トレーニング開始 現役選手との対戦が濃厚

 発表された10月10日の時点からすでにトレーニングを開始しているという府川。エキシビションとはいえ現役選手との対戦が濃厚で、試合をするのは引退以来、じつに約23年ぶりとなる。頭部の負傷で選手生命を絶たれたとあって定期検診を受けており、直近の結果ではなんの問題もなかったとのこと。来年1月12日には、コスチュームでリングに上がる姿が披露できそうだ。

「引退後もプロレス関係のお仕事をさせていただいて、大会のプロデュースもやってきたりしました。でも自分が復帰するとかあり得なくて、復帰したいと思ったこともなかったんですけど、アルシオンを一日復活させるとなれば私がいないといけない。みんなが集まって復活させるなら私もがんばらなきゃいけないですよね。言い出しっぺは私ですけど、大会をプロデュースするだけじゃなく、私自身がそこにかけてきた思いをぶつけないと、完成に至らないんじゃないか、パズルのピースが埋まらないんじゃないかと思うんです」

 活動期間こそ決して長くはなかったものの、府川はアルシオンに大きな思い入れがある。全女ではアイドルレスラーとして見られることが大半。そこが悩みの種でもあったのだが、アルシオンに移籍し、サブミッションという武器を手に入れ生まれ変わった。府川のみならず、多くのレスラーがアルシオンのリングで新しい自分を発見し、輝いたのである。

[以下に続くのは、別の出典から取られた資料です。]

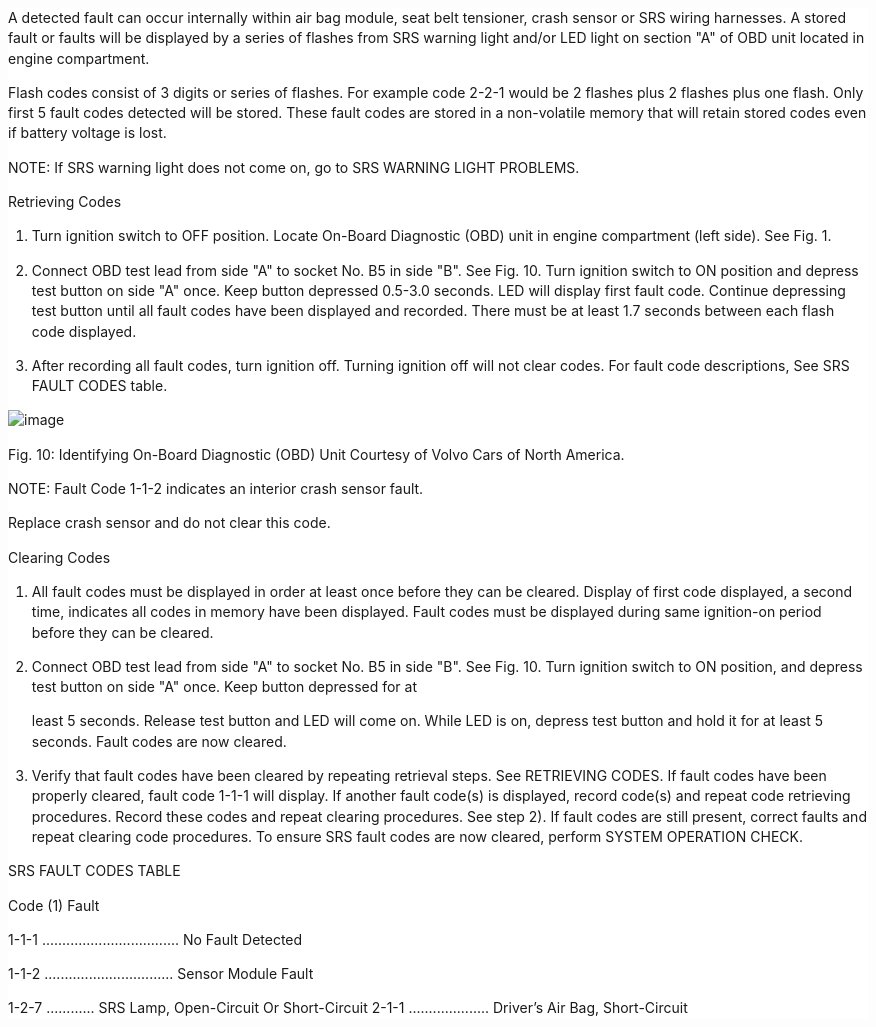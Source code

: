 A detected fault can occur internally within air bag module, seat belt tensioner, crash sensor or SRS wiring harnesses. A stored fault or faults will be displayed by a series of flashes from SRS warning light and/or LED light on section "A" of OBD unit located in engine compartment.

Flash codes consist of 3 digits or series of flashes. For example code 2-2-1 would be 2 flashes plus 2 flashes plus one flash. Only first 5 fault codes detected will be stored. These fault codes are stored in a non-volatile memory that will retain stored codes even if battery voltage is lost.

NOTE: If SRS warning light does not come on, go to SRS WARNING LIGHT PROBLEMS.

Retrieving Codes

1.  Turn ignition switch to OFF position. Locate On-Board Diagnostic (OBD) unit in engine compartment (left side). See Fig. 1.
    
2.  Connect OBD test lead from side "A" to socket No. B5 in side "B". See Fig. 10. Turn ignition switch to ON position and depress test button on side "A" once. Keep button depressed 0.5-3.0 seconds. LED will display first fault code. Continue depressing test button until all fault codes have been displayed and recorded. There must be at least 1.7 seconds between each flash code displayed.
    
3.  After recording all fault codes, turn ignition off. Turning ignition off will not clear codes. For fault code descriptions, See SRS FAULT CODES table.
    

![image](http://www.volvotips.com/service-manual/volvo-960/Volvo-960-S90-V90-airbag-service-repair-manual/Image_010.png)

Fig. 10: Identifying On-Board Diagnostic (OBD) Unit Courtesy of Volvo Cars of North America.

NOTE: Fault Code 1-1-2 indicates an interior crash sensor fault.

Replace crash sensor and do not clear this code.

Clearing Codes

1.  All fault codes must be displayed in order at least once before they can be cleared. Display of first code displayed, a second time, indicates all codes in memory have been displayed. Fault codes must be displayed during same ignition-on period before they can be cleared.
    
2.  Connect OBD test lead from side "A" to socket No. B5 in side "B". See Fig. 10. Turn ignition switch to ON position, and depress test button on side "A" once. Keep button depressed for at
    
    least 5 seconds. Release test button and LED will come on. While LED is on, depress test button and hold it for at least 5 seconds. Fault codes are now cleared.
    
3.  Verify that fault codes have been cleared by repeating retrieval steps. See RETRIEVING CODES. If fault codes have been properly cleared, fault code 1-1-1 will display. If another fault code(s) is displayed, record code(s) and repeat code retrieving procedures. Record these codes and repeat clearing procedures. See step 2). If fault codes are still present, correct faults and repeat clearing code procedures. To ensure SRS fault codes are now cleared, perform SYSTEM OPERATION CHECK.
    

SRS FAULT CODES TABLE

Code (1) Fault

1-1-1 .................................. No Fault Detected

1-1-2 ................................ Sensor Module Fault

1-2-7 ............ SRS Lamp, Open-Circuit Or Short-Circuit 2-1-1 .................... Driver’s Air Bag, Short-Circuit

「強くなりたくて、全女のときに出稽古に行きたいと言ったんですよ。でもダメだと言われて、かないませんでした。それがアルシオンでは、試合、パフォーマンスに全力を注げる環境だったんです。なので、出稽古にもたくさん行かせてもらえました。アルシオンとは、自分のやりたいスタイルを追求できる場所でもありましたね」

 府川だけではない。多くのファン、選手がアルシオンに思い入れを持っている。「最後は笑顔で解散したい」と府川。01年3・20後楽園での引退試合で見せた充実の笑顔が、24年1・12新宿に波及する。当日はアルシオンに思い入れを持つ人たちが思いを共有、ケジメをつける一日となるだろう。